Search code examples
scalaserializationapache-flinkserializable

Identify which object is not serializable in Apache-Flink


I am writing a Flink transformer and I have a custom object Histogram with the following attributes:

case class Histogram(
  nRows: Int,
  nCols: Int,
  min: Int,
  step: Double,
  private val countMatrix: Array[ArrayBuffer[Double]],
  private val cutMatrixL1: Array[ArrayBuffer[Double]],
  val distribMatrixL1: Array[ArrayBuffer[Map[Int, Double]]],
  private val distribMatrixL2: Array[ArrayBuffer[Map[Int, Double]]],
  private val cutMatrixL2: ArrayBuffer[ArrayBuffer[Double]])
  extends Serializable {
    ???
}

This is my FitOperation:

implicit val fitOp = new FitOperation[PIDiscretizerTransformer, LabeledVector] {
    override def fit(
                      instance: PIDiscretizerTransformer,
                      fitParameters: ParameterMap,
                      input: DataSet[LabeledVector]): Unit = {

      // get params...

      val metric = input.map { x ⇒
        // (instance, histrogram totalCount)
        (x, Histogram(nAttrs, l1InitialBins, min, instance.step), 1)
      }.reduce { (m1, m2) ⇒
        // Update Layer 1
        val updatedL1 = updateL1(m1._1, m1._2, instance.step, initialElems, alpha, m1._3)
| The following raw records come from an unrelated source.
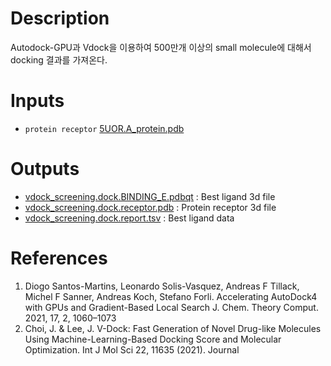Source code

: # Description

Autodock-GPU과 Vdock을 이용하여 500만개 이상의 small molecule에 대해서 docking 결과를 가져온다.

# Inputs
* `protein receptor` [5UOR.A_protein.pdb](https://docs.ad3.io/media/apps/dock_millions/examples/input/5UOR.A_protein.pdb)


# Outputs
* [vdock_screening.dock.BINDING_E.pdbqt](https://docs.ad3.io/media/apps/dock_millions/examples/input/vdock_screening.dock.BINDING_E.pdbqt) : Best ligand 3d file 
* [vdock_screening.dock.receptor.pdb](https://docs.ad3.io/media/apps/dock_millions/examples/input/vdock_screening.dock.receptor.pdb) : Protein receptor 3d file
* [vdock_screening.dock.report.tsv](https://docs.ad3.io/media/apps/dock_millions/examples/input/vdock_screening.dock.report.tsv) : Best ligand data

# References

1. Diogo Santos-Martins, Leonardo Solis-Vasquez, Andreas F Tillack, Michel F Sanner, Andreas Koch, Stefano Forli. Accelerating AutoDock4 with GPUs and Gradient-Based Local Search J. Chem. Theory Comput. 2021, 17, 2, 1060–1073
2. Choi, J. & Lee, J. V-Dock: Fast Generation of Novel Drug-like Molecules Using Machine-Learning-Based Docking Score and Molecular Optimization. Int J Mol Sci 22, 11635 (2021). Journal
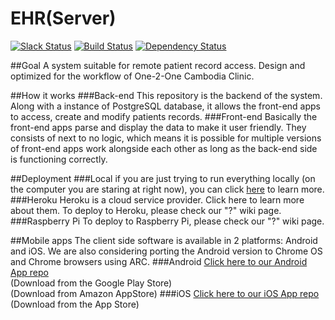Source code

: # EHR(Server)

[![Slack Status](https://join-easymed-slack.herokuapp.com/badge.svg)](https://join-easymed-slack.herokuapp.com)
[![Build Status](https://travis-ci.org/hkust1516csefyp43/ehr-server.svg?branch=master)](https://travis-ci.org/hkust1516csefyp43/ehr-server)
[![Dependency Status](https://david-dm.org/hkust1516csefyp43/ehr-server.svg)](https://david-dm.org/hkust1516csefyp43/ehr-server.svg)

##Goal
A system suitable for remote patient record access. Design and optimized for the workflow of One-2-One Cambodia Clinic.

##How it works
###Back-end
This repository is the backend of the system. Along with a instance of PostgreSQL database, it allows the front-end apps to access, create and modify patients records.
###Front-end
Basically the front-end apps parse and display the data to make it user friendly. They consists of next to no logic, which means it is possible for multiple versions of front-end apps work alongside each other as long as the back-end side is functioning correctly.

##Deployment
###Local
if you are just trying to run everything locally (on the computer you are staring at right now), you can click [here]() to learn more.
###Heroku
Heroku is a cloud service provider. Click here to learn more about them. 
To deploy to Heroku, please check our "?" wiki page.
###Raspberry Pi
To deploy to Raspberry Pi, please check our "?" wiki page. 

##Mobile apps
The client side software is available in 2 platforms: Android and iOS. We are also considering porting the Android version to Chrome OS and Chrome browsers using ARC.
###Android
[Click here to our Android App repo](https://github.com/hkust1516csefyp43/ehr-android)  
(Download from the Google Play Store)  
(Download from Amazon AppStore)
###iOS
[Click here to our iOS App repo](https://github.com/hkust1516csefyp43/ehr-ios)
(Download from the App Store)
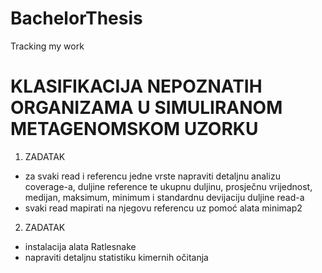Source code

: # BachelorThesis
Tracking my work

# KLASIFIKACIJA NEPOZNATIH ORGANIZAMA U SIMULIRANOM METAGENOMSKOM UZORKU

1. ZADATAK
-  za svaki read i referencu jedne vrste napraviti detaljnu analizu coverage-a, duljine reference te ukupnu duljinu, prosječnu vrijednost, medijan, maksimum, minimum i standardnu devijaciju duljine read-a
- svaki read mapirati na njegovu referencu uz pomoć alata minimap2


2. ZADATAK
- instalacija alata Ratlesnake
- napraviti detaljnu statistiku kimernih očitanja
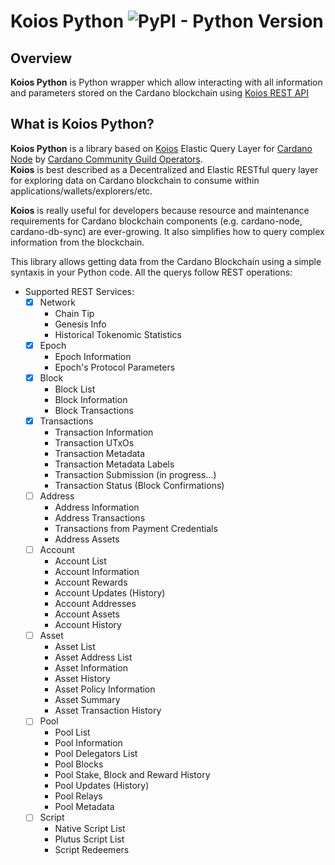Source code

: # Koios Python ![PyPI - Python Version](https://img.shields.io/badge/python-%3E%3D3.8-blue) 

## Overview
**Koios Python** is Python wrapper which allow interacting with all information and parameters stored on the Cardano blockchain using [Koios REST API](https://api.koios.rest/)


## What is Koios Python? 
**Koios Python** is a library based on [Koios](https://www.koios.rest/) Elastic Query Layer for [Cardano Node](https://github.com/input-output-hk/cardano-node/) by [Cardano Community Guild Operators](https://github.com/cardano-community). <br>
**Koios** is best described as a Decentralized and Elastic RESTful query layer for exploring data on Cardano blockchain to consume within applications/wallets/explorers/etc. <p>
**Koios** is really useful for developers because resource and maintenance requirements for Cardano blockchain components (e.g. cardano-node, cardano-db-sync) are ever-growing. It also simplifies how to query complex information from the blockchain.
    
This library allows getting data from the Cardano Blockchain using a simple syntaxis in your Python code. All the querys follow REST operations:

- Supported REST Services:
    - [x] Network
        - Chain Tip
        - Genesis Info
        - Historical Tokenomic Statistics
    - [x] Epoch
        - Epoch Information
        - Epoch's Protocol Parameters
    - [x] Block
        - Block List
        - Block Information
        - Block Transactions
    - [x] Transactions
        - Transaction Information
        - Transaction UTxOs
        - Transaction Metadata
        - Transaction Metadata Labels
        - Transaction Submission (in progress...)
        - Transaction Status (Block Confirmations)
    - [ ] Address
        - Address Information
        - Address Transactions
        - Transactions from Payment Credentials
        - Address Assets
    - [ ] Account
        - Account List
        - Account Information
        - Account Rewards
        - Account Updates (History)
        - Account Addresses
        - Account Assets
        - Account History
    - [ ] Asset
        - Asset List
        - Asset Address List
        - Asset Information
        - Asset History
        - Asset Policy Information
        - Asset Summary
        - Asset Transaction History
    - [ ] Pool
        - Pool List
        - Pool Information
        - Pool Delegators List
        - Pool Blocks
        - Pool Stake, Block and Reward History
        - Pool Updates (History)
        - Pool Relays
        - Pool Metadata
    - [ ] Script
        - Native Script List
        - Plutus Script List
        - Script Redeemers








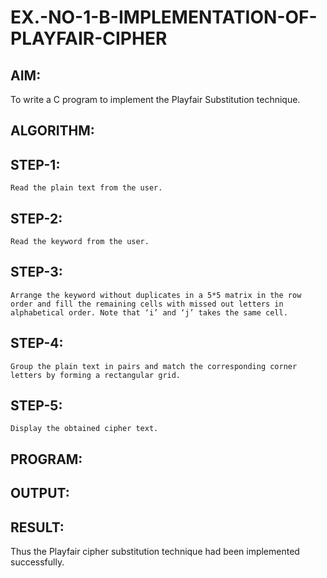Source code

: # EX.-NO-1-B-IMPLEMENTATION-OF-PLAYFAIR-CIPHER

## AIM:
  To write a C program to implement the Playfair Substitution technique.
  
## ALGORITHM:
  ## STEP-1:
    Read the plain text from the user.
  ## STEP-2:
    Read the keyword from the user.
  ## STEP-3:
    Arrange the keyword without duplicates in a 5*5 matrix in the row order and fill the remaining cells with missed out letters in alphabetical order. Note that ‘i’ and ‘j’ takes the same cell.
  ## STEP-4:
    Group the plain text in pairs and match the corresponding corner letters by forming a rectangular grid.
  ## STEP-5:
    Display the obtained cipher text.

## PROGRAM:

## OUTPUT:

## RESULT:
  Thus the Playfair cipher substitution technique had been implemented successfully.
        //         Update Layer 2 if neccesary
        val updatedL2 = if (m1._3 % l2updateExamples == 0) {
          updateL2(m1._1, updatedL1)
        } else updatedL1

        (m2._1, updatedL2, m1._3 + 1)
      }.map(_._2)

      //      instance.metricsOption = Some(metric)
    }
  }

This works well, but if I uncomment the last line: instance.metricsOption = Some(metric) I get a java.io.NotSerializableException: org.apache.flink.api.scala.DataSet

How could I find which object in my class Histogram is causing the problem? As far as I know ArrayBuffer is serializable, so is Map. Although I've found this SO question:

Map can not be serializable in scala?

which says .mapValues is not serializable, but I am not using .mapValues anywhere.


Solution

  • The problem is that you are referring to instance.step inside your MapFunction. instance is of type PIDiscretizerTransformer which cannot be serialized. Thus, you need to compute step outside of the MapFunction and pass the value into the function. Then your program should be serializable.